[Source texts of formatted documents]
BEGIN

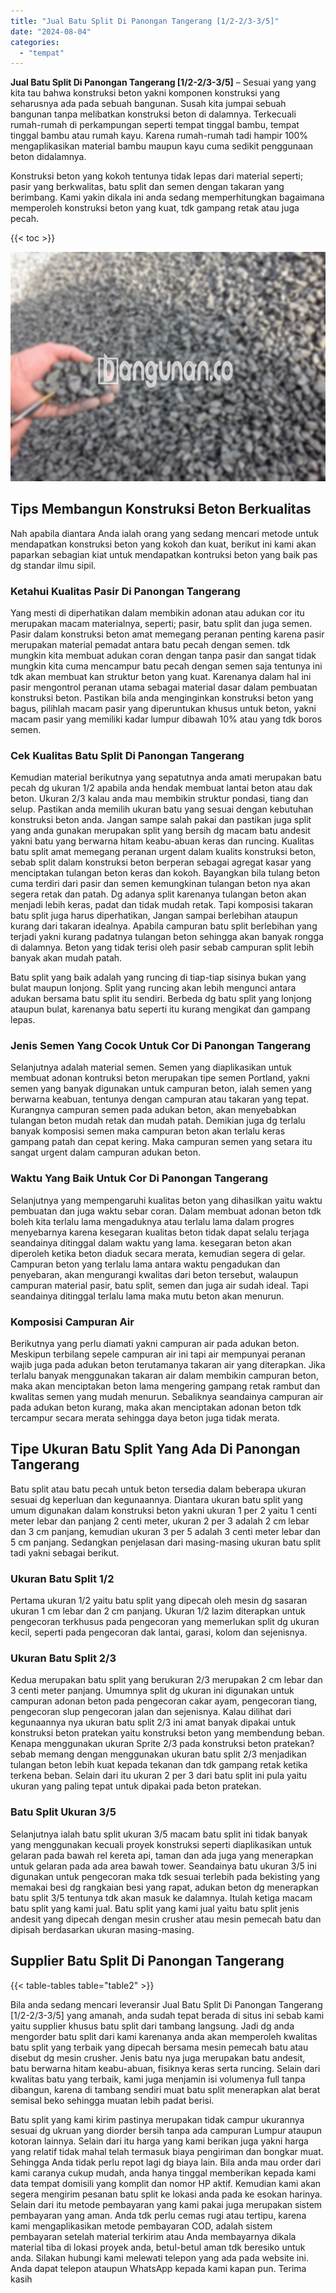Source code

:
 ```yaml
---
title: "Jual Batu Split Di Panongan Tangerang [1/2-2/3-3/5]"
date: "2024-08-04"
categories: 
  - "tempat"
---
```


**Jual Batu Split Di Panongan Tangerang \[1/2-2/3-3/5\]** – Sesuai yang yang kita tau bahwa konstruksi beton yakni komponen konstruksi yang seharusnya ada pada sebuah bangunan. Susah kita jumpai sebuah bangunan tanpa melibatkan konstruksi beton di dalamnya. Terkecuali rumah-rumah di perkampungan seperti tempat tinggal bambu, tempat tinggal bambu atau rumah kayu. Karena rumah-rumah tadi hampir 100% mengaplikasikan material bambu maupun kayu cuma sedikit penggunaan beton didalamnya.

Konstruksi beton yang kokoh tentunya tidak lepas dari material seperti; pasir yang berkwalitas, batu split dan semen dengan takaran yang berimbang. Kami yakin dikala ini anda sedang memperhitungkan bagaimana memperoleh konstruksi beton yang kuat, tdk gampang retak atau juga pecah.

{{< toc >}}

![Jual Batu Split Di Panongan Tangerang [1/2-2/3-3/5]](/images/jual-batu-split-38.png)

## Tips Membangun Konstruksi Beton Berkualitas

Nah apabila diantara Anda ialah orang yang sedang mencari metode untuk mendapatkan konstruksi beton yang kokoh dan kuat, berikut ini kami akan paparkan sebagian kiat untuk mendapatkan kontruksi beton yang baik pas dg standar ilmu sipil.

### Ketahui Kualitas Pasir Di Panongan Tangerang

Yang mesti di diperhatikan dalam membikin adonan atau adukan cor itu merupakan macam materialnya, seperti; pasir, batu split dan juga semen. Pasir dalam konstruksi beton amat memegang peranan penting karena pasir merupakan material pemadat antara batu pecah dengan semen. tdk mungkin kita membuat adukan coran dengan tanpa pasir dan sangat tidak mungkin kita cuma mencampur batu pecah dengan semen saja tentunya ini tdk akan membuat kan struktur beton yang kuat. Karenanya dalam hal ini pasir mengontrol peranan utama sebagai material dasar dalam pembuatan konstruksi beton. Pastikan bila anda menginginkan konstruksi beton yang bagus, pilihlah macam pasir yang diperuntukan khusus untuk beton, yakni macam pasir yang memiliki kadar lumpur dibawah 10% atau yang tdk boros semen.

### Cek Kualitas Batu Split Di Panongan Tangerang

Kemudian material berikutnya yang sepatutnya anda amati merupakan batu pecah dg ukuran 1/2 apabila anda hendak membuat lantai beton atau dak beton. Ukuran 2/3 kalau anda mau membikin struktur pondasi, tiang dan selup. Pastikan anda memilih ukuran batu yang sesuai dengan kebutuhan konstruksi beton anda. Jangan sampe salah pakai dan pastikan juga split yang anda gunakan merupakan split yang bersih dg macam batu andesit yakni batu yang berwarna hitam keabu-abuan keras dan runcing. Kualitas batu split amat memegang peranan urgent dalam kualits konstruksi beton, sebab split dalam konstruksi beton berperan sebagai agregat kasar yang menciptakan tulangan beton keras dan kokoh. Bayangkan bila tulang beton cuma terdiri dari pasir dan semen kemungkinan tulangan beton nya akan segera retak dan patah. Dg adanya split karenanya tulangan beton akan menjadi lebih keras, padat dan tidak mudah retak. Tapi komposisi takaran batu split juga harus diperhatikan, Jangan sampai berlebihan ataupun kurang dari takaran idealnya. Apabila campuran batu split berlebihan yang terjadi yakni kurang padatnya tulangan beton sehingga akan banyak rongga di dalamnya. Beton yang tidak terisi oleh pasir sebab campuran split lebih banyak akan mudah patah.

Batu split yang baik adalah yang runcing di tiap-tiap sisinya bukan yang bulat maupun lonjong. Split yang runcing akan lebih mengunci antara adukan bersama batu split itu sendiri. Berbeda dg batu split yang lonjong ataupun bulat, karenanya batu seperti itu kurang mengikat dan gampang lepas.

### Jenis Semen Yang Cocok Untuk Cor Di Panongan Tangerang

Selanjutnya adalah material semen. Semen yang diaplikasikan untuk membuat adonan kontruksi beton merupakan tipe semen Portland, yakni semen yang banyak digunakan untuk campuran beton, ialah semen yang berwarna keabuan, tentunya dengan campuran atau takaran yang tepat. Kurangnya campuran semen pada adukan beton, akan menyebabkan tulangan beton mudah retak dan mudah patah. Demikian juga dg terlalu banyak komposisi semen maka campuran beton akan terlalu keras gampang patah dan cepat kering. Maka campuran semen yang setara itu sangat urgent dalam campuran adukan beton.

### Waktu Yang Baik Untuk Cor Di Panongan Tangerang

Selanjutnya yang mempengaruhi kualitas beton yang dihasilkan yaitu waktu pembuatan dan juga waktu sebar coran. Dalam membuat adonan beton tdk boleh kita terlalu lama mengaduknya atau terlalu lama dalam progres menyebarnya karena kesegaran kualitas beton tidak dapat selalu terjaga seandainya ditinggal dalam waktu yang lama. kesegaran beton akan diperoleh ketika beton diaduk secara merata, kemudian segera di gelar. Campuran beton yang terlalu lama antara waktu pengadukan dan penyebaran, akan mengurangi kwalitas dari beton tersebut, walaupun campuran material pasir, batu split, semen dan juga air sudah ideal. Tapi seandainya ditinggal terlalu lama maka mutu beton akan menurun.

### Komposisi Campuran Air

Berikutnya yang perlu diamati yakni campuran air pada adukan beton. Meskipun terbilang sepele campuran air ini tapi air mempunyai peranan wajib juga pada adukan beton terutamanya takaran air yang diterapkan. Jika terlalu banyak menggunakan takaran air dalam membikin campuran beton, maka akan menciptakan beton lama mengering gampang retak rambut dan kwalitas semen yang mudah menurun. Sebaliknya seandainya campuran air pada adukan beton kurang, maka akan menciptakan adonan beton tdk tercampur secara merata sehingga daya beton juga tidak merata.

## Tipe Ukuran Batu Split Yang Ada Di Panongan Tangerang

Batu split atau batu pecah untuk beton tersedia dalam beberapa ukuran sesuai dg keperluan dan kegunaannya. Diantara ukuran batu split yang umum digunakan dalam konstruksi beton yakni ukuran 1 per 2 yaitu 1 centi meter lebar dan panjang 2 centi meter, ukuran 2 per 3 adalah 2 cm lebar dan 3 cm panjang, kemudian ukuran 3 per 5 adalah 3 centi meter lebar dan 5 cm panjang. Sedangkan penjelasan dari masing-masing ukuran batu split tadi yakni sebagai berikut.

### Ukuran Batu Split 1/2

Pertama ukuran 1/2 yaitu batu split yang dipecah oleh mesin dg sasaran ukuran 1 cm lebar dan 2 cm panjang. Ukuran 1/2 lazim diterapkan untuk pengecoran terkhusus pada pengecoran yang memerlukan split dg ukuran kecil, seperti pada pengecoran dak lantai, garasi, kolom dan sejenisnya.

### Ukuran Batu Split 2/3

Kedua merupakan batu split yang berukuran 2/3 merupakan 2 cm lebar dan 3 centi meter panjang. Umumnya split dg ukuran ini digunakan untuk campuran adonan beton pada pengecoran cakar ayam, pengecoran tiang, pengecoran slup pengecoran jalan dan sejenisnya. Kalau dilihat dari kegunaannya nya ukuran batu split 2/3 ini amat banyak dipakai untuk konstruksi beton pratekan yaitu konstruksi beton yang membendung beban. Kenapa menggunakan ukuran Sprite 2/3 pada konstruksi beton pratekan? sebab memang dengan menggunakan ukuran batu split 2/3 menjadikan tulangan beton lebih kuat kepada tekanan dan tdk gampang retak ketika terkena beban. Selain dari itu ukuran 2 per 3 dari batu split ini pula yaitu ukuran yang paling tepat untuk dipakai pada beton pratekan.

### Batu Split Ukuran 3/5

Selanjutnya ialah batu split ukuran 3/5 macam batu split ini tidak banyak yang menggunakan kecuali proyek konstruksi seperti diaplikasikan untuk gelaran pada bawah rel kereta api, taman dan ada juga yang menerapkan untuk gelaran pada ada area bawah tower. Seandainya batu ukuran 3/5 ini digunakan untuk pengecoran maka tdk sesuai terlebih pada bekisting yang memakai besi dg rangkaian besi yang rapat, adukan beton dg menerapkan batu split 3/5 tentunya tdk akan masuk ke dalamnya. Itulah ketiga macam batu split yang kami jual. Batu split yang kami jual yaitu batu split jenis andesit yang dipecah dengan mesin crusher atau mesin pemecah batu dan dipisah berdasarkan ukuran masing-masing.

## Supplier Batu Split Di Panongan Tangerang

{{< table-tables table="table2" >}}

Bila anda sedang mencari leveransir Jual Batu Split Di Panongan Tangerang \[1/2-2/3-3/5\] yang amanah, anda sudah tepat berada di situs ini sebab kami yaitu supplier khusus batu split dari tambang langsung. Jadi dg anda mengorder batu split dari kami karenanya anda akan memperoleh kwalitas batu split yang terbaik yang dipecah bersama mesin pemecah batu atau disebut dg mesin crusher. Jenis batu nya juga merupakan batu andesit, batu berwarna hitam keabu-abuan, fisiknya keras serta runcing. Selain dari kwalitas batu yang terbaik, kami juga menjamin isi volumenya full tanpa dibangun, karena di tambang sendiri muat batu split menerapkan alat berat semisal beko sehingga muatan lebih padat berisi.

Batu split yang kami kirim pastinya merupakan tidak campur ukurannya sesuai dg ukruan yang diorder bersih tanpa ada campuran Lumpur ataupun kotoran lainnya. Selain dari itu harga yang kami berikan juga yakni harga yang relatif tidak mahal telah termasuk biaya pengiriman dan bongkar muat. Sehingga Anda tidak perlu repot lagi dg biaya lain. Bila anda mau order dari kami caranya cukup mudah, anda hanya tinggal memberikan kepada kami data tempat domisili yang komplit dan nomor HP aktif. Kemudian kami akan segera mengirim pesanan batu split ke lokasi anda pada ke esokan harinya. Selain dari itu metode pembayaran yang kami pakai juga merupakan sistem pembayaran yang aman. Anda tdk perlu cemas rugi atau tertipu, karena kami mengaplikasikan metode pembayaran COD, adalah sistem pembayaran setelah material terkirim atau Anda membayarnya dikala material tiba di lokasi proyek anda, betul-betul aman tdk beresiko untuk anda. Silakan hubungi kami melewati telepon yang ada pada website ini. Anda dapat telepon ataupun WhatsApp kepada kami kapan pun. Terima kasih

END

Aim of the task:
Print exactly the lines above from the one with "Batu split atau" to the one with "### Batu Split Ukuran 3/5", including both.

Result for this exercise:
Batu split atau batu pecah untuk beton tersedia dalam beberapa ukuran sesuai dg keperluan dan kegunaannya. Diantara ukuran batu split yang umum digunakan dalam konstruksi beton yakni ukuran 1 per 2 yaitu 1 centi meter lebar dan panjang 2 centi meter, ukuran 2 per 3 adalah 2 cm lebar dan 3 cm panjang, kemudian ukuran 3 per 5 adalah 3 centi meter lebar dan 5 cm panjang. Sedangkan penjelasan dari masing-masing ukuran batu split tadi yakni sebagai berikut.

### Ukuran Batu Split 1/2

Pertama ukuran 1/2 yaitu batu split yang dipecah oleh mesin dg sasaran ukuran 1 cm lebar dan 2 cm panjang. Ukuran 1/2 lazim diterapkan untuk pengecoran terkhusus pada pengecoran yang memerlukan split dg ukuran kecil, seperti pada pengecoran dak lantai, garasi, kolom dan sejenisnya.

### Ukuran Batu Split 2/3

Kedua merupakan batu split yang berukuran 2/3 merupakan 2 cm lebar dan 3 centi meter panjang. Umumnya split dg ukuran ini digunakan untuk campuran adonan beton pada pengecoran cakar ayam, pengecoran tiang, pengecoran slup pengecoran jalan dan sejenisnya. Kalau dilihat dari kegunaannya nya ukuran batu split 2/3 ini amat banyak dipakai untuk konstruksi beton pratekan yaitu konstruksi beton yang membendung beban. Kenapa menggunakan ukuran Sprite 2/3 pada konstruksi beton pratekan? sebab memang dengan menggunakan ukuran batu split 2/3 menjadikan tulangan beton lebih kuat kepada tekanan dan tdk gampang retak ketika terkena beban. Selain dari itu ukuran 2 per 3 dari batu split ini pula yaitu ukuran yang paling tepat untuk dipakai pada beton pratekan.

### Batu Split Ukuran 3/5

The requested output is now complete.